*Provided records:*
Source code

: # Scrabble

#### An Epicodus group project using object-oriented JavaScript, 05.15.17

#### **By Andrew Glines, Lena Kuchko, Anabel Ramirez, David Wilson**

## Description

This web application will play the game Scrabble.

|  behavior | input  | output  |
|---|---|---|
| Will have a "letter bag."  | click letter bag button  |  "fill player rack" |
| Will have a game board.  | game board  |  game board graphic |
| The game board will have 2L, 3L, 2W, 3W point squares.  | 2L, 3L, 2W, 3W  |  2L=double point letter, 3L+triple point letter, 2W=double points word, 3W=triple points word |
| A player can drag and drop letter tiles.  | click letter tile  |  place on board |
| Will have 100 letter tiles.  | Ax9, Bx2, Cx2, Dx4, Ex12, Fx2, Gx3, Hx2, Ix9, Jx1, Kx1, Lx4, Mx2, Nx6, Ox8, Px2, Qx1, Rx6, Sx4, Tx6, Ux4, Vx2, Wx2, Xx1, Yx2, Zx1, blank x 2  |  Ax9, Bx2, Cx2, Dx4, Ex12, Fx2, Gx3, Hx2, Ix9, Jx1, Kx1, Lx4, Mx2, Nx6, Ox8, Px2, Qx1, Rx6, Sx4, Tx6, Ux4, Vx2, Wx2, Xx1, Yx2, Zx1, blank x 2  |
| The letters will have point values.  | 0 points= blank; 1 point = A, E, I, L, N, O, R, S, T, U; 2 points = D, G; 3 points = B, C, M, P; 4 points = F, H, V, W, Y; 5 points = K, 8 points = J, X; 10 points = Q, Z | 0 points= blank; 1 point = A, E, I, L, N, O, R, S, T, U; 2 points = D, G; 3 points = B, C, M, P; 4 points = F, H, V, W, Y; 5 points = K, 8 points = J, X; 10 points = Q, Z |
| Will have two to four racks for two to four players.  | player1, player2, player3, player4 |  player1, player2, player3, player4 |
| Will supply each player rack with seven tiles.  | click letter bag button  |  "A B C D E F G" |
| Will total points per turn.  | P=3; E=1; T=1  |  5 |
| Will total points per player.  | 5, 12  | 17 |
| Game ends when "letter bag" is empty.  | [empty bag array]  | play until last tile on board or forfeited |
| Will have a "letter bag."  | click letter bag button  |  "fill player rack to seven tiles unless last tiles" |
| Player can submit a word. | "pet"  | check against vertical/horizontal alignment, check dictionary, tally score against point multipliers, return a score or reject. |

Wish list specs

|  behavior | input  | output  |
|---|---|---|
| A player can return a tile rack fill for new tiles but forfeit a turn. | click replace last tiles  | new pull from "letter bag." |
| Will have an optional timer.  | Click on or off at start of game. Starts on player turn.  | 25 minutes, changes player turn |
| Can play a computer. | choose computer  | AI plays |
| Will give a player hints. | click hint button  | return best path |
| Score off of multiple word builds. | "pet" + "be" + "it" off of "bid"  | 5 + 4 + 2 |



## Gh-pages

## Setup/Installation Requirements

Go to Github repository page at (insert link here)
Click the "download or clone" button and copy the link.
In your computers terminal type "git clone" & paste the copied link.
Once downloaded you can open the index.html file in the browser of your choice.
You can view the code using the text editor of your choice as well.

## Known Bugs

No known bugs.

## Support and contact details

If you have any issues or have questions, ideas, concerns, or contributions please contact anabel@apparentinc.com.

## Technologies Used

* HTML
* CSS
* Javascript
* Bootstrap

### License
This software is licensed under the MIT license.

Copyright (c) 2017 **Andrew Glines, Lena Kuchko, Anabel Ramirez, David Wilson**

*About this exercise:* The answer should consist of every record above, copied exactly.

*Your solution:*
Source code

: # Scrabble

#### An Epicodus group project using object-oriented JavaScript, 05.15.17

#### **By Andrew Glines, Lena Kuchko, Anabel Ramirez, David Wilson**

## Description

This web application will play the game Scrabble.

|  behavior | input  | output  |
|---|---|---|
| Will have a "letter bag."  | click letter bag button  |  "fill player rack" |
| Will have a game board.  | game board  |  game board graphic |
| The game board will have 2L, 3L, 2W, 3W point squares.  | 2L, 3L, 2W, 3W  |  2L=double point letter, 3L+triple point letter, 2W=double points word, 3W=triple points word |
| A player can drag and drop letter tiles.  | click letter tile  |  place on board |
| Will have 100 letter tiles.  | Ax9, Bx2, Cx2, Dx4, Ex12, Fx2, Gx3, Hx2, Ix9, Jx1, Kx1, Lx4, Mx2, Nx6, Ox8, Px2, Qx1, Rx6, Sx4, Tx6, Ux4, Vx2, Wx2, Xx1, Yx2, Zx1, blank x 2  |  Ax9, Bx2, Cx2, Dx4, Ex12, Fx2, Gx3, Hx2, Ix9, Jx1, Kx1, Lx4, Mx2, Nx6, Ox8, Px2, Qx1, Rx6, Sx4, Tx6, Ux4, Vx2, Wx2, Xx1, Yx2, Zx1, blank x 2  |
| The letters will have point values.  | 0 points= blank; 1 point = A, E, I, L, N, O, R, S, T, U; 2 points = D, G; 3 points = B, C, M, P; 4 points = F, H, V, W, Y; 5 points = K, 8 points = J, X; 10 points = Q, Z | 0 points= blank; 1 point = A, E, I, L, N, O, R, S, T, U; 2 points = D, G; 3 points = B, C, M, P; 4 points = F, H, V, W, Y; 5 points = K, 8 points = J, X; 10 points = Q, Z |
| Will have two to four racks for two to four players.  | player1, player2, player3, player4 |  player1, player2, player3, player4 |
| Will supply each player rack with seven tiles.  | click letter bag button  |  "A B C D E F G" |
| Will total points per turn.  | P=3; E=1; T=1  |  5 |
| Will total points per player.  | 5, 12  | 17 |
| Game ends when "letter bag" is empty.  | [empty bag array]  | play until last tile on board or forfeited |
| Will have a "letter bag."  | click letter bag button  |  "fill player rack to seven tiles unless last tiles" |
| Player can submit a word. | "pet"  | check against vertical/horizontal alignment, check dictionary, tally score against point multipliers, return a score or reject. |

Wish list specs

|  behavior | input  | output  |
|---|---|---|
| A player can return a tile rack fill for new tiles but forfeit a turn. | click replace last tiles  | new pull from "letter bag." |
| Will have an optional timer.  | Click on or off at start of game. Starts on player turn.  | 25 minutes, changes player turn |
| Can play a computer. | choose computer  | AI plays |
| Will give a player hints. | click hint button  | return best path |
| Score off of multiple word builds. | "pet" + "be" + "it" off of "bid"  | 5 + 4 + 2 |



## Gh-pages

## Setup/Installation Requirements

Go to Github repository page at (insert link here)
Click the "download or clone" button and copy the link.
In your computers terminal type "git clone" & paste the copied link.
Once downloaded you can open the index.html file in the browser of your choice.
You can view the code using the text editor of your choice as well.

## Known Bugs

No known bugs.

## Support and contact details

If you have any issues or have questions, ideas, concerns, or contributions please contact anabel@apparentinc.com.

## Technologies Used

* HTML
* CSS
* Javascript
* Bootstrap

### License
This software is licensed under the MIT license.

Copyright (c) 2017 **Andrew Glines, Lena Kuchko, Anabel Ramirez, David Wilson**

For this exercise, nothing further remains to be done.